Check 140891764 for code. I use this OEIS sequence to reach some of the same conclusion as in the official solution.

As you see, this solution is partly based on the official solution, but to construct the subset by just discussing about $$$ n $$$, instead of using hashing.

I don't know why I printed max(result, 1) and ruined my submission in problem D :'(

In problem C i'm facing overflow issue. Can someone please help to find out where is my code overflowing i have verified the calculations and data type multiple times. 140977108

Problem B: "The general way to prove it is to show that if the order has any inversions, we can always fix the leftmost of them (swap two adjacent values), and the cost doesn't increase." Can anyone give a proof on that?

Can someone please explain D, tutorial explanation is somewhat tough to understand.

For D test case 23 the jury answer is 0.How is 0 answer possible given we always have the string s?

For problem D test case 23 has answer 0.How is 0 answer possible given we always have the string s?

For problem F, solution part: Why do we have to include rf[x]!=x in if (rf.count(x) && rf[x] != x) return {rf[x], i};?

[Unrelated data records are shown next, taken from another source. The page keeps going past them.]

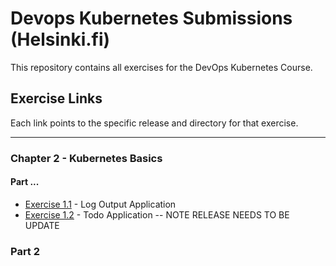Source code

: # Devops Kubernetes Submissions (Helsinki.fi)

This repository contains all exercises for the DevOps Kubernetes Course.

## Exercise Links

Each link points to the specific release and directory for that exercise.

---
### Chapter 2 - Kubernetes Basics
#### Part ...
 - [Exercise 1.1](https://github.com/michaelangelovalente/devops-kubernetes-submissions/tree/1.1/Chapter-2/Part-1/e-1.01/log_output) - Log Output Application
 - [Exercise 1.2](https://github.com/michaelangelovalente/devops-kubernetes-submissions/tree/1.2/todo_app) - Todo Application -- NOTE RELEASE NEEDS TO BE UPDATE

### Part 2
<!-- - [Exercise 2.1](https://github.com/YOUR_USERNAME/kubernetes-course-exercises/releases/tag/2.1) - [Description] -->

Is there any efficient ternary search algorithm???? I have used ternary search on 1622C - Присвоить или уменьшить. It passed the pretest but give a wrong verdict on system test case. Though, I have also checked +-2 range from the expected range manually. Here is my solution 140786085

Please help me.

I tried using binary search for C. But the solution gets TLE. I can't find the reason for my mistake. Can somebody help?

Here's the link to my submission 141226085

How sometimes answer for D can be 0. Could you please explain?

Can someone explain the accurate floor function in problem C? why can't we simply do (c/d -1) when c<0 and c/d when c > 0 to find the floor?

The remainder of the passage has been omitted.